Luis Paret y Alcázar se retrató en dos lienzos: uno pintado en el destierro de Puerto Rico; otro, en la ciudad de Bilbao. Gracias a ellos sabemos cómo era este pintor madrileño del siglo XVIII a quien en vida no le dieron lo que le correspondía ni los reyes ni las bellas artes y a quien la historia reduciría a unas notas casi marginales para eruditos. Sabemos cómo eran los rasgos que tenía el hombre aquel en aquellos años, a los treinta y a los cuarenta de su edad, de la misma forma que sabemos cómo eran los de Goya en diferentes momentos de su vida, o los de los miembros de la familia de Carlos IV en 1800.

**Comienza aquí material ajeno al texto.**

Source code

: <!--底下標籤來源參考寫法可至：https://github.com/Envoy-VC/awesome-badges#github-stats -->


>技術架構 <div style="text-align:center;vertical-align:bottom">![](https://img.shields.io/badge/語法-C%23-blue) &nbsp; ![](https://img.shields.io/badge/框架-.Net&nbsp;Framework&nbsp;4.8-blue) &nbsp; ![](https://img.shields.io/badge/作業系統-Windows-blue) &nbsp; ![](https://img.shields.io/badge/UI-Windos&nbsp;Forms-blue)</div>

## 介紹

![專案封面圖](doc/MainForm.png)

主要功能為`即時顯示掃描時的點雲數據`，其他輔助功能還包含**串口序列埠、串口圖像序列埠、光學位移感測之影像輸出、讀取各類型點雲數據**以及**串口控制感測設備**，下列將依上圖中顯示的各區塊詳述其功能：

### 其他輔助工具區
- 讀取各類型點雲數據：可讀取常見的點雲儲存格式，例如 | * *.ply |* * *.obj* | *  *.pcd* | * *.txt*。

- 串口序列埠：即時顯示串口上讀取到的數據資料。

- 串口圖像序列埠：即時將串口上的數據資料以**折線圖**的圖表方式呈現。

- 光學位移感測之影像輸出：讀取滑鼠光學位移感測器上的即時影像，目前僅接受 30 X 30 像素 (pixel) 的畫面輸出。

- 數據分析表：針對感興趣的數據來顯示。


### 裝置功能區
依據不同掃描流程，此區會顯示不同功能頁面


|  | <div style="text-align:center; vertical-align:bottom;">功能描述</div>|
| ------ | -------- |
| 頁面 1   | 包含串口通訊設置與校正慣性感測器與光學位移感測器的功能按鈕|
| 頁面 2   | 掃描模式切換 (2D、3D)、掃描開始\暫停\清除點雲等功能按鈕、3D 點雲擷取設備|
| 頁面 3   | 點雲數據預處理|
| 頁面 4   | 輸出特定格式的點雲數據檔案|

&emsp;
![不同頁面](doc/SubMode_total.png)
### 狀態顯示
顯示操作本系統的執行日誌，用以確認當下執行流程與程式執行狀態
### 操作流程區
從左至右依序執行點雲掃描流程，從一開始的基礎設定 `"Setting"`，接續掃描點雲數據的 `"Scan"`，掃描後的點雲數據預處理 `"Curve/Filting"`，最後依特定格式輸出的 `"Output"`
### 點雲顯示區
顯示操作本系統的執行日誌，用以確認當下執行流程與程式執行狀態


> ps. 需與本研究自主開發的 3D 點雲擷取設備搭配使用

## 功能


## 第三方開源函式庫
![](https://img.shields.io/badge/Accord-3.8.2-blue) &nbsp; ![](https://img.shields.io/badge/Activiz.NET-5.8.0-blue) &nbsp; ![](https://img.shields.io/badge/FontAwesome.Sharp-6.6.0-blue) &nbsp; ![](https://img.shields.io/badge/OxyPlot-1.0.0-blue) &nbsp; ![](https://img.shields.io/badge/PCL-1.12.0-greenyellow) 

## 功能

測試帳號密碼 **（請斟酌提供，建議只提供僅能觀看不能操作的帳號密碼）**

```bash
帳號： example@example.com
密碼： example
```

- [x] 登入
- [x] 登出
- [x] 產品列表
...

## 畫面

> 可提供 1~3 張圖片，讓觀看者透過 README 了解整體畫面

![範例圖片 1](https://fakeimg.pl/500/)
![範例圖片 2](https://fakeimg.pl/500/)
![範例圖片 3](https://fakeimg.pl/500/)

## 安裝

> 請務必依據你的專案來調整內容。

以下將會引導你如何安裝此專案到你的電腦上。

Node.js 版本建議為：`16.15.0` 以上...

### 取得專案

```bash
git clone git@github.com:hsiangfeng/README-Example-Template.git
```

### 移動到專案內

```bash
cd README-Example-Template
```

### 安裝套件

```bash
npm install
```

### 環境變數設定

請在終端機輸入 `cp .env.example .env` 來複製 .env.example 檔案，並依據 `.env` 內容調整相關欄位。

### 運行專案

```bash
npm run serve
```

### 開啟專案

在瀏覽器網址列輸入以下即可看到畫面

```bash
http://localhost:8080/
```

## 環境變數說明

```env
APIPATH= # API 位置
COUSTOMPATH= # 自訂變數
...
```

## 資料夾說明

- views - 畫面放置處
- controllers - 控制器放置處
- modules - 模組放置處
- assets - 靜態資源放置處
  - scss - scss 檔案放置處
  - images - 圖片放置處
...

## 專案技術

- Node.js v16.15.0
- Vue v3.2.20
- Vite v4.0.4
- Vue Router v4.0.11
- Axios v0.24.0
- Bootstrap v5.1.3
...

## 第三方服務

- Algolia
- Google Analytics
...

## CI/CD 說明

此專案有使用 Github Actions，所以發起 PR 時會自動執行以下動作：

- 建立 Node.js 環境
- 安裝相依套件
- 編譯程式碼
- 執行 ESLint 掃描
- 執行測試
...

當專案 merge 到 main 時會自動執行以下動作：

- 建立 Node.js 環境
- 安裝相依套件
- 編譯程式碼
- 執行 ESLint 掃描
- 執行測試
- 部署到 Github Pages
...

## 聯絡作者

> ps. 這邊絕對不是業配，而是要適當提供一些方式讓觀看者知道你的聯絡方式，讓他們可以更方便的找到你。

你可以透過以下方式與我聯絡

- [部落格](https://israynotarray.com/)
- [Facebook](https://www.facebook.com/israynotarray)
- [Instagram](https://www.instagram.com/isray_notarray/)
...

También, gracias a esos dos cuadros, conocemos varios asuntillos de su vida. Sabemos, por ejemplo, que Carlos III lo desterró a la isla de Puerto Rico a finales de 1775, y si se trató de un castigo por brindarle a su mecenas y protector, el infante don Luis, los cuerpos indiscriminados y absolutos de mujeres plebeyas o de una condena por otra clase de asuntos, es cosa que no consta en las pinturas. También sabemos que tres años después se encontraba en Bilbao; que allí, alejado de las influencias, honores y contratos que se repartían en la corte, se casó y tuvo dos hijas; que no le sobraba ni el tiempo ni el dinero ni la salud; que pintaba de encargo, para nobles y comerciantes, retratos y puertos y naturalezas muertas y escenas terrenales y también celestiales y mitológicas; que lo hacía al óleo, al temple o al fresco, y que su mano se esforzaba en mostrarse elegante, evanescente y lírica; y que lo conseguía. Sabemos que no muchos pintores de su época desarrollaron una obra tan rica y diversa; que no desdeñó ninguna clase de encargos y diseñó fuentes, y decoró plazas e iglesias y también libros, que trabajó con gusto el grabado y la acuarela, y llegó a hacer motivos para abanicos e incluso dibujos para sillas. Sabemos que sus conocimientos eran amplios, que le interesaba la arquitectura, que conocía el mundo de las alegorías y los mitos de la Antigüedad, que sus años de mayor riqueza creativa los vivió lejos de la corte, que sólo regresaría a Madrid en 1789, quizá enfermo ya de los pulmones, aunque todavía con ilusiones de prosperar, y que, a su muerte, diez años después, su nombre, su obra y, sobre todo, el afán que le movió a pintar, no tardarían en caer en el olvido, eclipsados por la genial mano de Goya.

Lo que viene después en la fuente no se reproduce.